Duane Cantrell was hired by the KBA board of directors in November 2012 at a salary of $265,000 per year to lead the agency, according to figures provided by the KBA.
The agency was established in 2004 and charged with investing tax dollars to help develop the bioscience sector in Kansas.
Cantrell came to the KBA after a time of upheaval at the agency when the former CEO, Tom Thornton, resigned in April 2011.
Cantrell had become a candidate to lead the KBA after he provided consulting on the strategic planning process that the KBA board had undertaken. Cantrell had no prior experience in bioscience. He had worked for Payless ShoeSource for 26 years, serving as president from 2001 to 2004. Then he worked as managing partner for the retail consulting firm Genus Consulting in Topeka.

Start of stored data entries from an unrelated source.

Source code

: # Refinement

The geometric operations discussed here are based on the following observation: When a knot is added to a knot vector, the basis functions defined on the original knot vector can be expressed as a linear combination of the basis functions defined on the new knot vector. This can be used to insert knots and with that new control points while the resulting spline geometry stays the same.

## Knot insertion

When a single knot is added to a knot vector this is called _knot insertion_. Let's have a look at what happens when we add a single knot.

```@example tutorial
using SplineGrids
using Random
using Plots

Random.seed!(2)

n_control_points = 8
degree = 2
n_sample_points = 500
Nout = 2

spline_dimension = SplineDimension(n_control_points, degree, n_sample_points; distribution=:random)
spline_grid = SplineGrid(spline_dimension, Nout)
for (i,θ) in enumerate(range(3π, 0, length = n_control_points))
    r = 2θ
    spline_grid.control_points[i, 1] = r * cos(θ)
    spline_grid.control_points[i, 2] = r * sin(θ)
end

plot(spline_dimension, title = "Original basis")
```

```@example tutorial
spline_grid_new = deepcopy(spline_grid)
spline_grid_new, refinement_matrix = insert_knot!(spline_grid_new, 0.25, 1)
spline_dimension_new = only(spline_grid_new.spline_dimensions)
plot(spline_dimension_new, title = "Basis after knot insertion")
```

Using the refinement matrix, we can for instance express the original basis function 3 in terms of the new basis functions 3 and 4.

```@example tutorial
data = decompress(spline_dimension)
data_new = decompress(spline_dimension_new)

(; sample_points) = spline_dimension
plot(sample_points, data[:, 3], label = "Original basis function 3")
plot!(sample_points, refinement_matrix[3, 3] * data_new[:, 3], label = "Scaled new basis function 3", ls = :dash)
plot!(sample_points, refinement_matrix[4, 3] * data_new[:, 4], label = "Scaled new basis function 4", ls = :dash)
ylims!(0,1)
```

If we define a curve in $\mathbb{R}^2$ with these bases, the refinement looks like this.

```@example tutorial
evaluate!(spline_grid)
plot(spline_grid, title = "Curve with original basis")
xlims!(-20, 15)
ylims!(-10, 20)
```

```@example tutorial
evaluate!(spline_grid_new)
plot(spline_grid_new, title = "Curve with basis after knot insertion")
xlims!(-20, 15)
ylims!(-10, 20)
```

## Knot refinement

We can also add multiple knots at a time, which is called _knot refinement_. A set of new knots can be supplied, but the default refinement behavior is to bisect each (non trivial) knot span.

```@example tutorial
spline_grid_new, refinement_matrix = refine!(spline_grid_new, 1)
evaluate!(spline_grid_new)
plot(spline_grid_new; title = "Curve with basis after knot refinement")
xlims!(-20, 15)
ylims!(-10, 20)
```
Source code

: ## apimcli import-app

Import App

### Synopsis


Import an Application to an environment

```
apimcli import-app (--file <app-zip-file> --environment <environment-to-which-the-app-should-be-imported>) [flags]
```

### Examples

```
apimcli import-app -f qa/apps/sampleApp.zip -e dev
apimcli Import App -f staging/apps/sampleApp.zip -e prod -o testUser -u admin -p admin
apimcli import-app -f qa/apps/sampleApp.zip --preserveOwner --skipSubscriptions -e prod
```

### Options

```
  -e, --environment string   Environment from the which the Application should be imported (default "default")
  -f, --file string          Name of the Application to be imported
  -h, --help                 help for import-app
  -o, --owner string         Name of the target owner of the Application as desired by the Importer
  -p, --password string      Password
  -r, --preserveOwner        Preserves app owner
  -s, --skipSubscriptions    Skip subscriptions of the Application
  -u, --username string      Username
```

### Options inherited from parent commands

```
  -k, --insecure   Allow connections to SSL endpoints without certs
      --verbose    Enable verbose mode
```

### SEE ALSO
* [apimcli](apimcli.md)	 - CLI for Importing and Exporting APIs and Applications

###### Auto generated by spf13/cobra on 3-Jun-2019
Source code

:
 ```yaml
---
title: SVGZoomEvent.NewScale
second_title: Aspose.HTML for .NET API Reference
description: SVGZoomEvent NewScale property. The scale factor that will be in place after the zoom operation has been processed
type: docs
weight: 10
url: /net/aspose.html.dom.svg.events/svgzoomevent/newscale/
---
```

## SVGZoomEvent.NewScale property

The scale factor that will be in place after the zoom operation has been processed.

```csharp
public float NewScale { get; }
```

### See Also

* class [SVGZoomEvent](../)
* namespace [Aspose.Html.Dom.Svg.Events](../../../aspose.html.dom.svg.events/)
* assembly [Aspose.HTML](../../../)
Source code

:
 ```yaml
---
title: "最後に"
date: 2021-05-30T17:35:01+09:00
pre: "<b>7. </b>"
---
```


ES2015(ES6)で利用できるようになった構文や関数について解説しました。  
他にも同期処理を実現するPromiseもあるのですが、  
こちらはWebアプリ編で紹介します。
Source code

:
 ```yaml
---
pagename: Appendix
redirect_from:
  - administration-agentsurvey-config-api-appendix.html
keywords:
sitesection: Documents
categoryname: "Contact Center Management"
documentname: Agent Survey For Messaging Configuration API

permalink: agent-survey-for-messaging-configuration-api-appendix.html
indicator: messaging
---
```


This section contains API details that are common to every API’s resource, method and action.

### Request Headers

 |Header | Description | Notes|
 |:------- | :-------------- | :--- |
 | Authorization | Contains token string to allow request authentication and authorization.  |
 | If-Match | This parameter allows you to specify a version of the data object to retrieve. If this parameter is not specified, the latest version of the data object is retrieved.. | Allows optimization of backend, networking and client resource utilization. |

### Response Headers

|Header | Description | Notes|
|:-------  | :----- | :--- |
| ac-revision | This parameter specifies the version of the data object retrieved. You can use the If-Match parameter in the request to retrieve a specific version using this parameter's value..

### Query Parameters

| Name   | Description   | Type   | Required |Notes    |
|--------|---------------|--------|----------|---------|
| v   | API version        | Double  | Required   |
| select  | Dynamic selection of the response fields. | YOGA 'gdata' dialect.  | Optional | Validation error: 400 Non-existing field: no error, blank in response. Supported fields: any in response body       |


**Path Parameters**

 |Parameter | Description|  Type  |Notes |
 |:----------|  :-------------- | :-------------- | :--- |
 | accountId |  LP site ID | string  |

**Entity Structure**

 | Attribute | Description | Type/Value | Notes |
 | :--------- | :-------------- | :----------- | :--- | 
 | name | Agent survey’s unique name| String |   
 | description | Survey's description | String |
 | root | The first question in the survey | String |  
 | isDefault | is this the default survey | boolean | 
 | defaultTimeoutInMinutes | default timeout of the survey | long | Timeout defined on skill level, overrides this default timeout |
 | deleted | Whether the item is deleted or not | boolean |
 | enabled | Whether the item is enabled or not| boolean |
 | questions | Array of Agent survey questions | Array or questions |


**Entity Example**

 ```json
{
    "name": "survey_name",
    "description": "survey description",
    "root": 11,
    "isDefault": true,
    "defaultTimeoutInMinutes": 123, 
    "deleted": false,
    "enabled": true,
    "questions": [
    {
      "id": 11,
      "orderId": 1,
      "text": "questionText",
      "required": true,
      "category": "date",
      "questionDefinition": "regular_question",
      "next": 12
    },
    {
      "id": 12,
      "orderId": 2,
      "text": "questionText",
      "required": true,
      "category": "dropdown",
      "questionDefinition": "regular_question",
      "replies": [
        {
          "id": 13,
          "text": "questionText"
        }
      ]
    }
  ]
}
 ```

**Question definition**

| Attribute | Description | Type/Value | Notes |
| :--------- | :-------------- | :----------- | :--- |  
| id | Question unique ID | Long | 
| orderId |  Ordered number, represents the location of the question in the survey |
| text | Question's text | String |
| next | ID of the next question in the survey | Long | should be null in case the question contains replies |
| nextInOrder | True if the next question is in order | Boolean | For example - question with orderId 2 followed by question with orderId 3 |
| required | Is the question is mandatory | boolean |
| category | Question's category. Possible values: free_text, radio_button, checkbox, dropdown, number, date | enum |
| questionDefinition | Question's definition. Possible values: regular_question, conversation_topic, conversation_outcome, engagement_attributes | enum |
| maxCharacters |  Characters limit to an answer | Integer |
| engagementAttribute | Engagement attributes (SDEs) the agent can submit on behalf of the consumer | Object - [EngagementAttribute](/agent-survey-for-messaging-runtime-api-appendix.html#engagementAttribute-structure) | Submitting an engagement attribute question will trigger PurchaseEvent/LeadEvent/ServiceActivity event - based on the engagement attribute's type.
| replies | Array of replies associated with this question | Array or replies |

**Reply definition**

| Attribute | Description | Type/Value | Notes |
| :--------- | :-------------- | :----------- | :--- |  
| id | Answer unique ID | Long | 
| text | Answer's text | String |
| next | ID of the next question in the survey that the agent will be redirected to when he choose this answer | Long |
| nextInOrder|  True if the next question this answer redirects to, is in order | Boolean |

Cantrell was awarded his bonuses at the KBA because he hit several performance-based objectives that were measured and determined by the KBA Board of Directors, KBA officials said. That included re-positioning the agency in the face of reduced funding from the state.
"Some think the bonus is substantial. He has earned very bit of it," said KBA board member S.J. "Sherry" Shaub. "He developed a strategy that will move the KBA to a market-based and fully self-sustaining vehicle, hopefully in the next three years," Shaub said.
Shaub said Cantrell found that the agency had over-committed funding to companies. Cantrell reviewed the commitments, found companies that were not hitting the development goals they needed to in order to get that money, so he de-committed $59 million. Shaub said Cantrell also cut the operational overhead of the KBA by a one-third.
Shaub said that he and the board are extremely satisfied with Cantrell's job performance.
Cantrell said much of the focus this year for the KBA would be on "establishing deep relationships with venture capital investors to lure capital investment into the state of Kansas."
He also said he believed the agency was tracking well on the objectives of improving the return of invested dollars.
Cantrell deferred questions about his bonuses to the board.